TSTC Cybersecurity best practices for passwords

(ROSENBERG, Texas) – In today’s online world, it is often safer to assume that passwords will be compromised.

“Breaches happen all the time,” said Tim Janssen, a Texas State Technical College Cybersecurity instructor. “We like simplicity, and simplicity makes it easy for hackers. Some companies understand that passwords could be the weakest link of security.”

But when people arm themselves with that eventuality, they can help defend themselves against hackers. The best defense begins with being informed.

Hackers most often crack passwords through one of two approaches: brute force and dictionary attacks. Both names are descriptive of the methods used.

In brute force attacks, a hacker makes every attempt in the alphabet and special character sets to guess a password. Hackers can guess common passwords — think “123456” or “password” — in less than a second, according to research from NordPass, of Nord Security.

Dictionary attacks employ a list of possible passwords.

“Hackers have a huge file and let it attack a user account,” Janssen said. “With any luck, they can have it cracked within minutes.”

Last year, hackers added another formidable resource to their arsenals: RockYou2021.

“This is more of a concerning factor,” Janssen said.

RockYou2021 is a list of passwords compiled from previous security breaches. It is highly accessible. Even if a user has a complex password, if it is on the list, the user can consider their account compromised.

“(RockYou2021) already has 8.4 billion entries,” Janssen said. “Passwords across the whole world that people are using can be found here.”

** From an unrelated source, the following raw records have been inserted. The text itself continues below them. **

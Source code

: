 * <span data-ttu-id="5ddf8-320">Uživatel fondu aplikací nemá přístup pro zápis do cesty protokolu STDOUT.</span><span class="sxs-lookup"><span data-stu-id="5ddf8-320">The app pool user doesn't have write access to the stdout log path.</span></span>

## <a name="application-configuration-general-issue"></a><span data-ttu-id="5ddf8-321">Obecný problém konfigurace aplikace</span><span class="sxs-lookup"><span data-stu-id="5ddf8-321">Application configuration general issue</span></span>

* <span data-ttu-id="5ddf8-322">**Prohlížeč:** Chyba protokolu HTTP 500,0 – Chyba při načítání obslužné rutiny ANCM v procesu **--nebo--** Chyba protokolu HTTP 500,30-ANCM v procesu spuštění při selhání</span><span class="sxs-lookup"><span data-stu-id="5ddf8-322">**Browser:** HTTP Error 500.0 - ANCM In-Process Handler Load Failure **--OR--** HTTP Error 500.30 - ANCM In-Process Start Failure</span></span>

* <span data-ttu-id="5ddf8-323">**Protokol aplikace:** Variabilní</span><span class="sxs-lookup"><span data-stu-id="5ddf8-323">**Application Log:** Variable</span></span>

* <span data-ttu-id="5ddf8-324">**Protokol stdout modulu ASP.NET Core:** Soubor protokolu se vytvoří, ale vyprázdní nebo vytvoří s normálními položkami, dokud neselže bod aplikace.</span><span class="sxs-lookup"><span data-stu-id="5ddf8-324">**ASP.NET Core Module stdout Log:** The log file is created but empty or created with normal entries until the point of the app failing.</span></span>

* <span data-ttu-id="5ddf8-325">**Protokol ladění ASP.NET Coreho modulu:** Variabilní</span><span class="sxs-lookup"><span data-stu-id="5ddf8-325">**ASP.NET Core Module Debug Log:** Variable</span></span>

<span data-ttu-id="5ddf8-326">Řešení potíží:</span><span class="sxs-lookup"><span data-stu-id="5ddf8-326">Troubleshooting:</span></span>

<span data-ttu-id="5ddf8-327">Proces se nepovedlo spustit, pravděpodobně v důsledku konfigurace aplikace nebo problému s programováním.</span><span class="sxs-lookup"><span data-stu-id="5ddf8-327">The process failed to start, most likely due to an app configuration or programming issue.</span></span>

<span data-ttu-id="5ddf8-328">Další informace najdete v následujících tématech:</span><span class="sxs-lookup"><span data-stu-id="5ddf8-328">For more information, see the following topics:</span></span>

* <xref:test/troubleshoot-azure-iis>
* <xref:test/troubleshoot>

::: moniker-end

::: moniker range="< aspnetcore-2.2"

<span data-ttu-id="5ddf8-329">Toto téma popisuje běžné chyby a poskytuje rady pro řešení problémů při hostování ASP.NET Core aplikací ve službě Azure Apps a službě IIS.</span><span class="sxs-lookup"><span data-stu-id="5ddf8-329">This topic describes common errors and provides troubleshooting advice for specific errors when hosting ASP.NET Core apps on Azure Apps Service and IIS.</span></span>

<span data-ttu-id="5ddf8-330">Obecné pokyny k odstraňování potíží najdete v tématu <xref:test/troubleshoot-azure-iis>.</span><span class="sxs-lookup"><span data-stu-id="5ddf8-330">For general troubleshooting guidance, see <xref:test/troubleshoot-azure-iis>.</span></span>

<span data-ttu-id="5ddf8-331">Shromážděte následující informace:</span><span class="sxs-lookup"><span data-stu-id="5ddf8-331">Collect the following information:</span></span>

While there are many opportunities for hackers to steal credentials, there are more resources available to users to make those breaches much more difficult.

Start with checking whether your email address has been associated with a data breach. Though this information depends on the transparency of the companies involved in the breach, Janssen suggests entering an email in the search bar of a website like haveibeenpwned.com. There, you can examine where the breaches originated and make a plan to increase the strength of your passwords – and the security of your data.

According to data sourced by the website howsecureismypassword.net, the lower the number of characters in a password, the easier it is to access. Even a five-character combination of numbers, upper and lowercase letters, and symbols can be cracked instantly.

However, an 11-character password with the same parameters for its characters will take 400 years to crack. A 12-character combination will hold out for 34,000 years.

“When the IT department says it needs to be 12 characters, here’s why,” Janssen said.

Complexity is key, in this case. But if your password is on, for example, the RockYou2021 list, it does you no good. That is also why many companies require their employees to change their credentials on a regular basis.

After you have crafted a quality password, however, resist the temptation to use it to access multiple accounts, like your work computer, bank account and favorite retailer.

“If you use the same password across all of them, that means multiple accounts compromised,” Janssen warned.

A password manager like KeePass can help defend against breaches like this, he said, adding that he does not recommend saving credentials when phones or computers offer to do so.

KeePass can help generate and store complex, unique passwords for multiple accounts — all in one place and accessed via a master password. Janssen keeps his account local, on his computer, for the added levels of security that his network provides. There is also an option to access the resource across multiple devices.

But perhaps the most effective tool to ward off hackers is multifactor authentication — like when, after entering their credentials on an account, users must then receive and enter an additional one-time code before accessing the account.

“If I’m a hacker and I have come across your credentials — your email address — that’s all I need,” Janssen said. “If I kind of know that you’re visiting this site, then I can attack that site with a word list. Multifactor really protects us because even if someone cracks your password, they have to reply with the text message.”

Janssen encourages his Cybersecurity students at TSTC to think about the layers of defense they can employ to keep data safe.

“If one layer is broken, how can we deter (hackers) from continuing their attack?” he asked.

You do not have to be training for a degree in Cybersecurity to leverage the best practices for online security.

“Please do not put passwords where they can be seen, like a notepad or sticky note,” Janssen said.

TSTC offers completely online training for its Cybersecurity program. Students can choose to pursue an Associate of Applied Science degree in Cybersecurity, an advanced technical certificate of completion in Digital Forensics Specialist, and an occupational skills award in Basic Cybersecurity. Cybersecurity is one of TSTC’s Performance-Based Education programs, meaning that students move through their training at a flexible pace.

In Texas, digital forensics analysts can earn an average annual salary of $89,750, according to onetonline.org. The number of analysts is expected to grow by 20% in the state through 2028.